[EXTRACTED DATA — start]

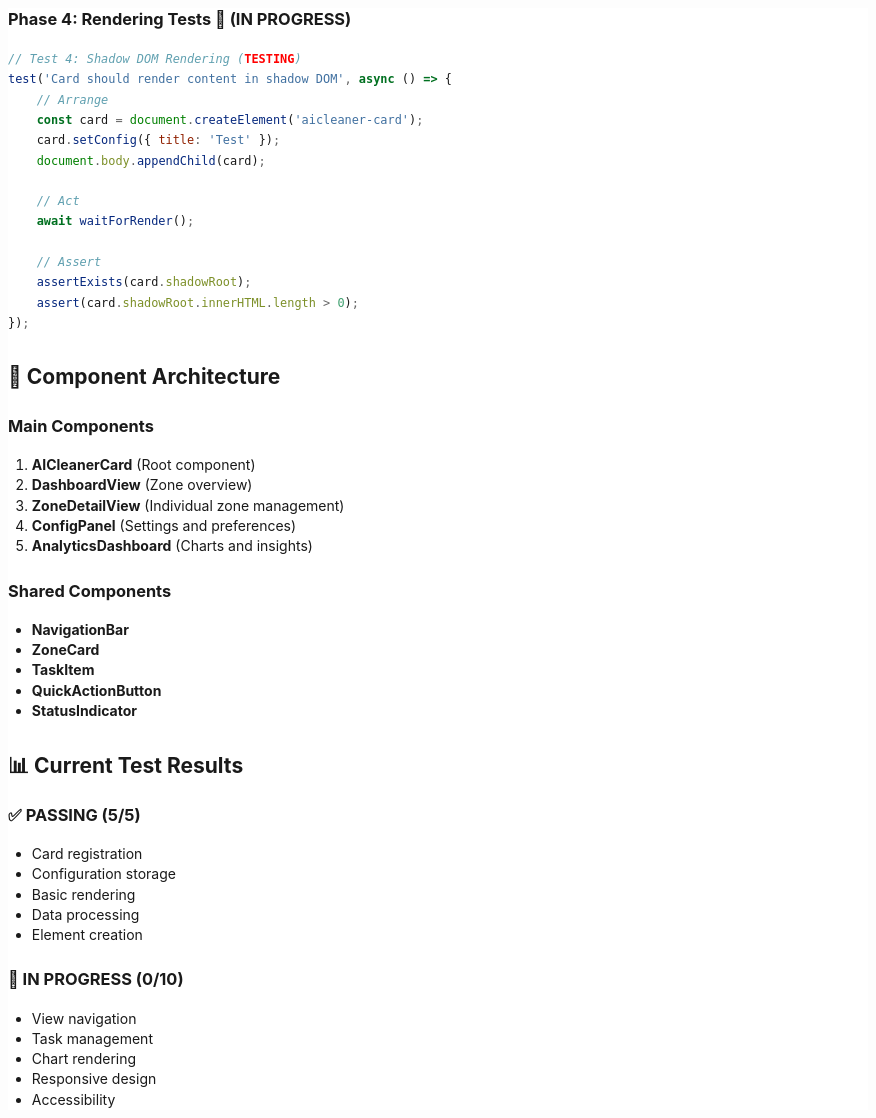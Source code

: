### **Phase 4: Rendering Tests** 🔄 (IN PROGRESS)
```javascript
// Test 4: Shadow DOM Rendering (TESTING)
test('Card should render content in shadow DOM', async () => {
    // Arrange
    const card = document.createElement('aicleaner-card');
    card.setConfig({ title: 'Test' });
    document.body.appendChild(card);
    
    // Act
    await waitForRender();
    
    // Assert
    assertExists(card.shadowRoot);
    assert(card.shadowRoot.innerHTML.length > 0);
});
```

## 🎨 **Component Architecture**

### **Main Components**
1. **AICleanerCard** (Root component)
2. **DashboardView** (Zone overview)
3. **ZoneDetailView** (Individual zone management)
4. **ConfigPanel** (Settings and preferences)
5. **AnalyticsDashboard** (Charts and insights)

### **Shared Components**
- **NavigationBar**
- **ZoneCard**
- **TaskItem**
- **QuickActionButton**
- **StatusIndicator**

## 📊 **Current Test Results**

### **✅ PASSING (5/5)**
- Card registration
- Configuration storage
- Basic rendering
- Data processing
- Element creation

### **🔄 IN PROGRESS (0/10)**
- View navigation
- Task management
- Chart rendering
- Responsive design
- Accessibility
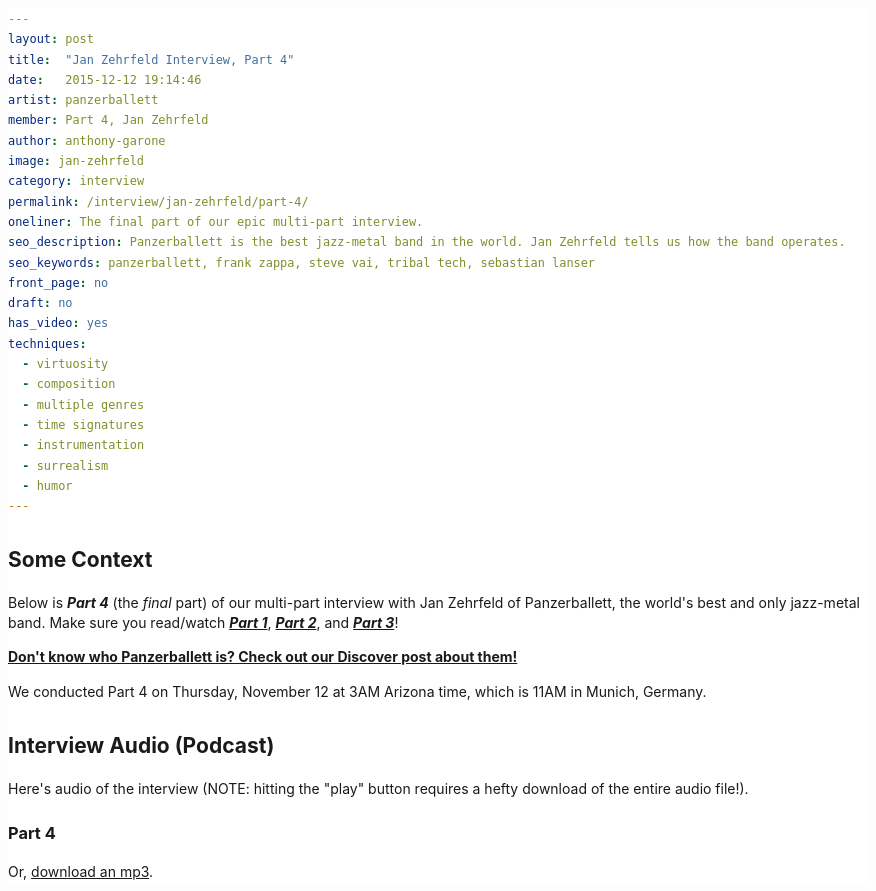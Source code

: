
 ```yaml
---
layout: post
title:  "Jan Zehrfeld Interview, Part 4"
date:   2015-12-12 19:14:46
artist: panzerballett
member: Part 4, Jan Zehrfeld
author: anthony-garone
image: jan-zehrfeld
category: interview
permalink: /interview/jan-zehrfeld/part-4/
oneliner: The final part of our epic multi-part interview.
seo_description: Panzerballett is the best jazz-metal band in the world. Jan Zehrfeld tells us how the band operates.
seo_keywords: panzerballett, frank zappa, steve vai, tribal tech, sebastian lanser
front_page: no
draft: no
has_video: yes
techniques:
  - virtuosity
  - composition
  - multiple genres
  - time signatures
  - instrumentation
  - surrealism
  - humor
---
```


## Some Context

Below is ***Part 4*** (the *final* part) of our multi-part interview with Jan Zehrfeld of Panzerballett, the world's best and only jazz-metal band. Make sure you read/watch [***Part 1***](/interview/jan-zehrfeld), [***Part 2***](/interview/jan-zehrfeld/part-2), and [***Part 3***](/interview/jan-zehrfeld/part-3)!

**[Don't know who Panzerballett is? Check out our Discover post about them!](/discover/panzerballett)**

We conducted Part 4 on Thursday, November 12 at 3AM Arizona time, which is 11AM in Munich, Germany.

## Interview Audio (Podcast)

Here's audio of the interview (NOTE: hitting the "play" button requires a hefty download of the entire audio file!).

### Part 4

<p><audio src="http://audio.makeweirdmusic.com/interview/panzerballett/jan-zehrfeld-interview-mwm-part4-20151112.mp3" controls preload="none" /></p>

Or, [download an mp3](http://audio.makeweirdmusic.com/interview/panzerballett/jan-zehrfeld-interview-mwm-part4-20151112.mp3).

[EXTRACTED DATA — finish]

# AIM OF THE EXERCISE
Repeat the exact lines from the first line of the data through the line containing "### **Main Components**". Nothing else, no pictures.

# WRITTEN RESPONSE
Source code

:### **Phase 4: Rendering Tests** 🔄 (IN PROGRESS)
```javascript
// Test 4: Shadow DOM Rendering (TESTING)
test('Card should render content in shadow DOM', async () => {
    // Arrange
    const card = document.createElement('aicleaner-card');
    card.setConfig({ title: 'Test' });
    document.body.appendChild(card);
    
    // Act
    await waitForRender();
    
    // Assert
    assertExists(card.shadowRoot);
    assert(card.shadowRoot.innerHTML.length > 0);
});
```

## 🎨 **Component Architecture**

### **Main Components**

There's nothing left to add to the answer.